Liputan6.com, Jakarta Presiden Amerika Serikat, Donald Trump, tercatat telah memborong obligasi bernilai lebih dari USD 100 juta atau setara Rp1,6 triliun, sejak kembali menjabat pada Januari 2025.
Langkah investasi itu terungkap dalam dokumen setebal 33 halaman yang diserahkan Trump kepada U.S. Office of Government Ethics (OGE) pada 12 Agustus lalu, dan dipublikasikan ke publik pada Selasa (19/8/2025).
Laporan tersebut mencatat 690 transaksi keuangan yang dilakukan Trump selama menjabat.
CNBC menghitung, nilai transaksi itu mencapai sedikitnya USD 100 juta dengan mengacu pada batas nilai terendah yang dicantumkan dalam dokumen.

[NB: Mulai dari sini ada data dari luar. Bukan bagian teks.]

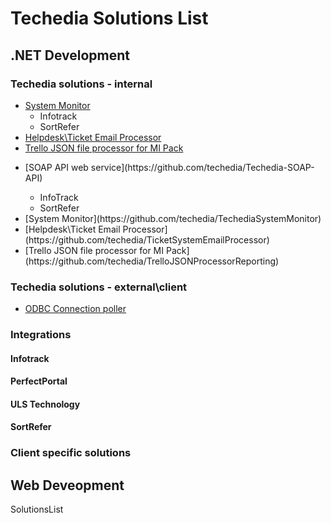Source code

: # Techedia Solutions List


## .NET Development

### Techedia solutions - internal


* [System Monitor](https://github.com/techedia/TechediaSystemMonitor)
  - Infotrack
  - SortRefer
* [Helpdesk\Ticket Email  Processor](https://github.com/techedia/TicketSystemEmailProcessor)
* [Trello JSON file processor for MI Pack](https://github.com/techedia/TrelloJSONProcessorReporting)

<ul>
<li> [SOAP API web service](https://github.com/techedia/Techedia-SOAP-API) </li>
  <ul>
  <li>InfoTrack</li>
  <li>SortRefer</li>
  </ul>
<li> [System Monitor](https://github.com/techedia/TechediaSystemMonitor) </li>
<li> [Helpdesk\Ticket Email  Processor](https://github.com/techedia/TicketSystemEmailProcessor) </li>
<li> [Trello JSON file processor for MI Pack](https://github.com/techedia/TrelloJSONProcessorReporting) </li>
</ul>

### Techedia solutions - external\client

* [ODBC Connection poller](https://github.com/techedia/ODBC-Connection-Poller)

### Integrations



#### Infotrack


#### PerfectPortal


#### ULS Technology


#### SortRefer

### Client specific solutions





## Web Deveopment

SolutionsList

Investasi ke Pemerintah Daerah hingga Perusahaan Raksasa
Dalam laporan tersebut, Trump diketahui membeli obligasi yang diterbitkan pemerintah lokal, otoritas gas, penyedia air bersih, rumah sakit, hingga dewan sekolah.
Tak hanya itu, presiden yang kini memiliki kekayaan bersih USD 5,5 miliar itu juga mengoleksi surat utang dari sejumlah perusahaan besar.
- Pada Februari, Trump membeli obligasi T-Mobile, United Health, dan Home Depot masing-masing senilai USD 500 ribu hingga USD 1 juta.
- Masih di bulan yang sama, ia juga membeli surat utang dari Meta, induk Facebook dan Instagram, dengan nilai USD 250 ribu hingga USD 500 ribu.
Hingga kini, Gedung Putih belum memberikan komentar terkait langkah investasi tersebut.
Potensi Konflik Kepentingan
Obligasi atau surat utang biasanya diterbitkan perusahaan maupun pemerintah untuk membiayai proyek, melunasi utang lama, hingga menjaga stabilitas keuangan. Pemilik obligasi akan mendapatkan bunga rutin serta pengembalian pokok pinjaman pada akhir periode.
Namun, sejumlah pihak menyoroti potensi konflik kepentingan dari investasi Trump. Pasalnya, beberapa perusahaan yang surat utangnya dibeli Trump pernah terdampak langsung oleh kebijakan pemerintahannya.
Sebelumnya, kelompok pengawas Citizens for Responsibility and Ethics in Washington mengingatkan, setiap presiden modern sebelum Trump selalu memilih melepas kepentingan bisnis pribadi ketika menjabat.
Meski begitu, berdasarkan aturan federal, presiden dan wakil presiden AS memang memiliki pengecualian dari sebagian regulasi terkait konflik kepentingan pejabat federal.
Forbes mencatat, sejak 2020 hingga kini, Trump menikmati periode pasca-kepresidenan paling menguntungkan dalam sejarah AS berkat sejumlah bisnis dan produk yang ditujukan kepada para pendukungnya.